Itulah yang noter maksudkan, bahwa menyesali masa lalu sama saja mengingkari keberadaan diri sendiri. Membenci masa lalu (bahkan yang kita sebut ‘buruk’ sekalipun) pada akhirnya sama saja dengan membenci diri sendiri! ––Dan terkait keimanan yang seringkali kita kedepankan, (kembali noter tekankan); Membenci, mendendam, atau sekedar menyesali segala sesuatu yang merupakan bagian dari keterkaitan takdir, pada akhirnya sama saja dengan mengingkari keimanan kita pada Penentu Integerasi Takdir itu sendiri!

Tiada suatu bencanapun yang menimpa di bumi dan (tidak pula) pada dirimu
sendiri melainkan telah tertulis dalam kitab (Lauhul Mahfuzh) sebelum Kami
menciptakannya.
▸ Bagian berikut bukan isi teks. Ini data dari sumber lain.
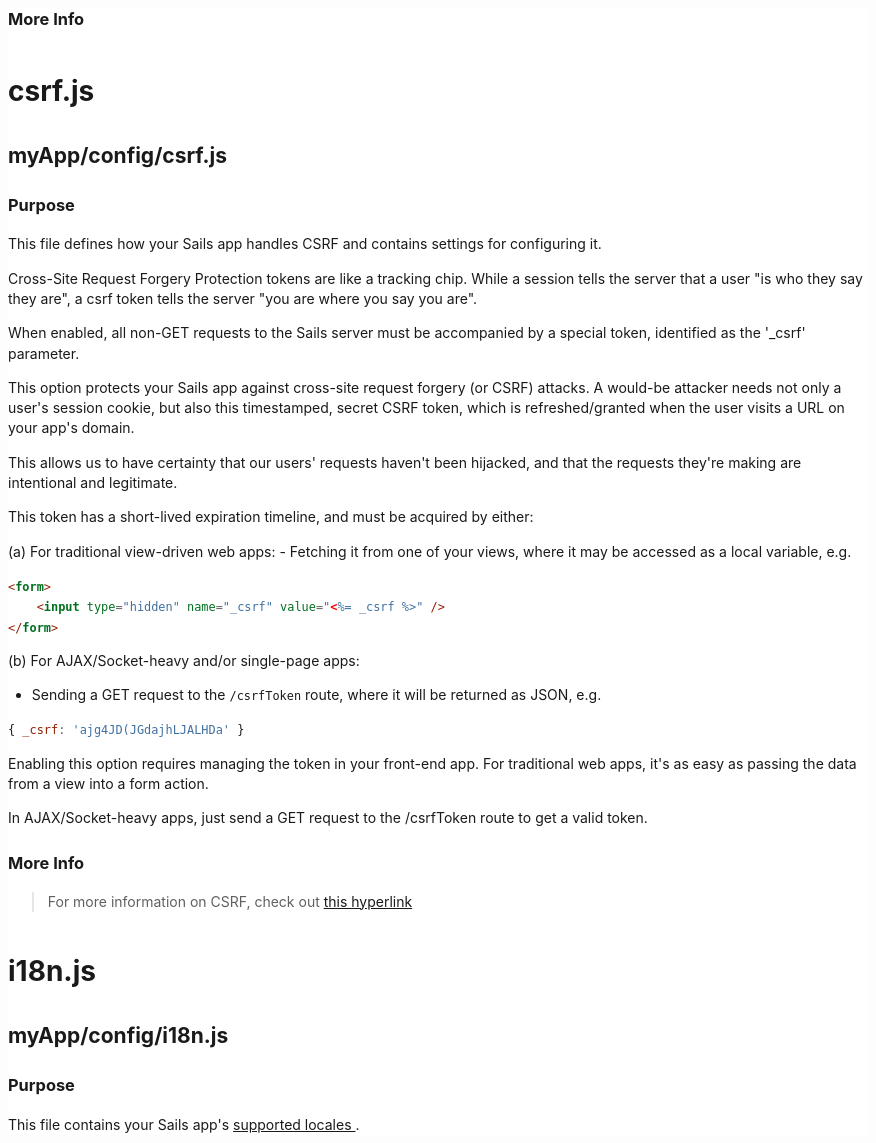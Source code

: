 

### More Info




# csrf.js
## myApp/config/csrf.js
### Purpose
This file defines how your Sails app handles CSRF and contains settings for configuring it.

Cross-Site Request Forgery Protection tokens are like a tracking chip.  While a session tells the server that a user "is who they say they are", a csrf token tells the server "you are where you say you are".

When enabled, all non-GET requests to the Sails server must be accompanied by a special token, identified as the '_csrf' parameter.

This option protects your Sails app against cross-site request forgery (or CSRF) attacks. A would-be attacker needs not only a user's session cookie, but also this timestamped, secret CSRF token, which is refreshed/granted when the user visits a URL on your app's domain.

This allows us to have certainty that our users' requests haven't been hijacked, and that the requests they're making are intentional and legitimate.

This token has a short-lived expiration timeline, and must be acquired by either:

(a) For traditional view-driven web apps:
	- Fetching it from one of your views, where it may be accessed as a local variable, e.g.
```html
<form>
	<input type="hidden" name="_csrf" value="<%= _csrf %>" />
</form>
```

(b)	For AJAX/Socket-heavy and/or single-page apps: 
 - Sending a GET request to the `/csrfToken` route, where it will be returned as JSON, e.g.
```javascript
{ _csrf: 'ajg4JD(JGdajhLJALHDa' }
```

Enabling this option requires managing the token in your front-end app. For traditional web apps, it's as easy as passing the data from a view into a form action.

In AJAX/Socket-heavy apps, just send a GET request to the /csrfToken route to get a valid token.



### More Info
> For more information on CSRF, check out <a href="http://en.wikipedia.org/wiki/Cross-site_request_forgery"> this hyperlink </a>



# i18n.js
## myApp/config/i18n.js
### Purpose
This file contains your Sails app's <a href="http://en.wikipedia.org/wiki/Locale"> supported locales </a>. 
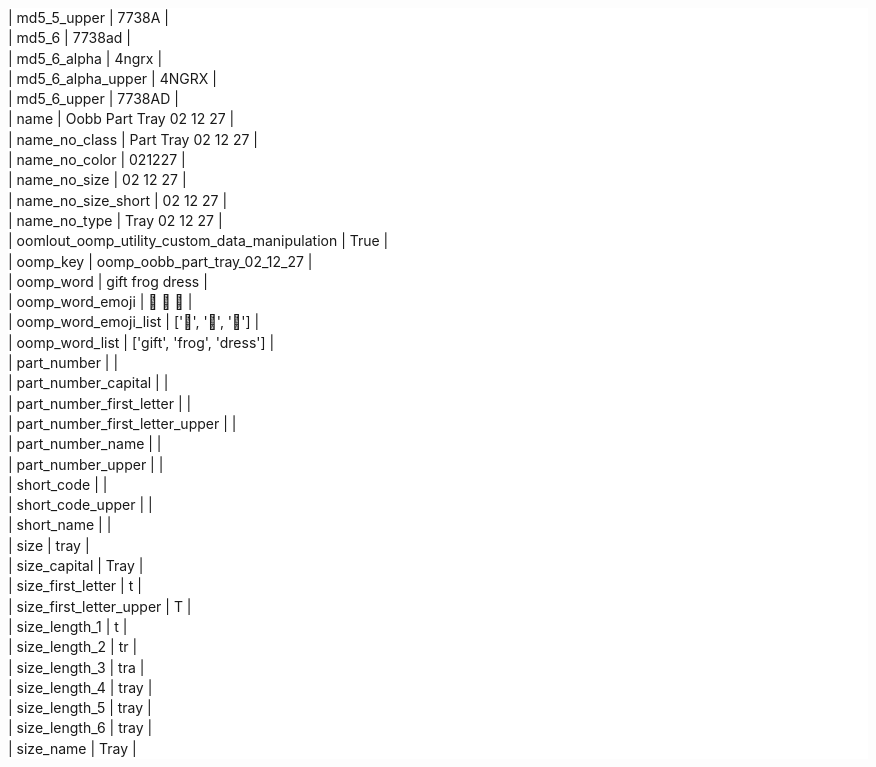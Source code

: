 | md5_5_upper | 7738A |  
| md5_6 | 7738ad |  
| md5_6_alpha | 4ngrx |  
| md5_6_alpha_upper | 4NGRX |  
| md5_6_upper | 7738AD |  
| name | Oobb Part Tray 02 12 27 |  
| name_no_class | Part Tray 02 12 27 |  
| name_no_color | 021227 |  
| name_no_size | 02 12 27 |  
| name_no_size_short | 02 12 27 |  
| name_no_type | Tray 02 12 27 |  
| oomlout_oomp_utility_custom_data_manipulation | True |  
| oomp_key | oomp_oobb_part_tray_02_12_27 |  
| oomp_word | gift frog dress |  
| oomp_word_emoji | :gift: :frog: :dress: |  
| oomp_word_emoji_list | [':gift:', ':frog:', ':dress:'] |  
| oomp_word_list | ['gift', 'frog', 'dress'] |  
| part_number |  |  
| part_number_capital |  |  
| part_number_first_letter |  |  
| part_number_first_letter_upper |  |  
| part_number_name |  |  
| part_number_upper |  |  
| short_code |  |  
| short_code_upper |  |  
| short_name |  |  
| size | tray |  
| size_capital | Tray |  
| size_first_letter | t |  
| size_first_letter_upper | T |  
| size_length_1 | t |  
| size_length_2 | tr |  
| size_length_3 | tra |  
| size_length_4 | tray |  
| size_length_5 | tray |  
| size_length_6 | tray |  
| size_name | Tray |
Sesungguhnya yang demikian itu adalah mudah bagi Allah.
[QS.Al Hadiid(57):22]

          Lebih khusus (sebagai tambahan);
Apapun dan bagaimanapun bentuknya, kita yang hidup dalam satu semesta kehidupan –sudah merupakan kodrat bahwa, dalam berbagai hal, kita masing-masing berbeda. Dan perbedaan itu bukan untuk dimusuhi. Bahkan sesuatu yang kita sebut ‘jahat’, ‘buruk’, ‘kejam’, ‘fasiq’, ‘lalim’, ‘kafir’ dan berbagai penyebutan lainnya… mereka semua ada bukan untuk dibenci. Namun tentunya juga bukan untuk diikuti. Masing-masing dari kita perlu menjadi diri sendiri ––itu jika Anda mau berkeyakinan prinsip kodrati.
          Pihak-pihak yang berseberangan dengan kita… lawan mereka jika perlu untuk dilawan! Lawan mereka dengan tindakan nyata, perangi mereka dengan usaha yang sebenar-benarnya. Bukan dengan kebencian dan caci maki penyesalan belaka. Dalam kompetisi dan rivalitas yang bermartabat, kita tak perlu membenci, memusuhi, apalagi mendendam pada siapapun. Karena kita yang saling terhubung dalam satu lingkup semesta kehidupan;…

= “yang satu ‘kan menjadi ujian bagi yang lain”=


__”__

Daftar Referensi:
http://en.wikipedia.org/wiki/Butterfly_effect
http://en.wikipedia.org/wiki/Causality
http://en.wikipedia.org/wiki/Chain_reaction
http://en.wikipedia.org/wiki/Determinism
http://en.wikipedia.org/wiki/Domino_effect
http://id.wikipedia.org/wiki/Efek_kupu-kupu
http://id.wikipedia.org/wiki/The_Butterfly_Effect
http://www.butterflyeffectmovie.com/
http://www.fortunecity.com/emachines/e11/86/beffect.html
http://www.tajdid-iaid.or.id/index2.php?option=com_content&do_pdf=1&id=46

#Teristimewa untuk para pembaca ayat-ayat semesta…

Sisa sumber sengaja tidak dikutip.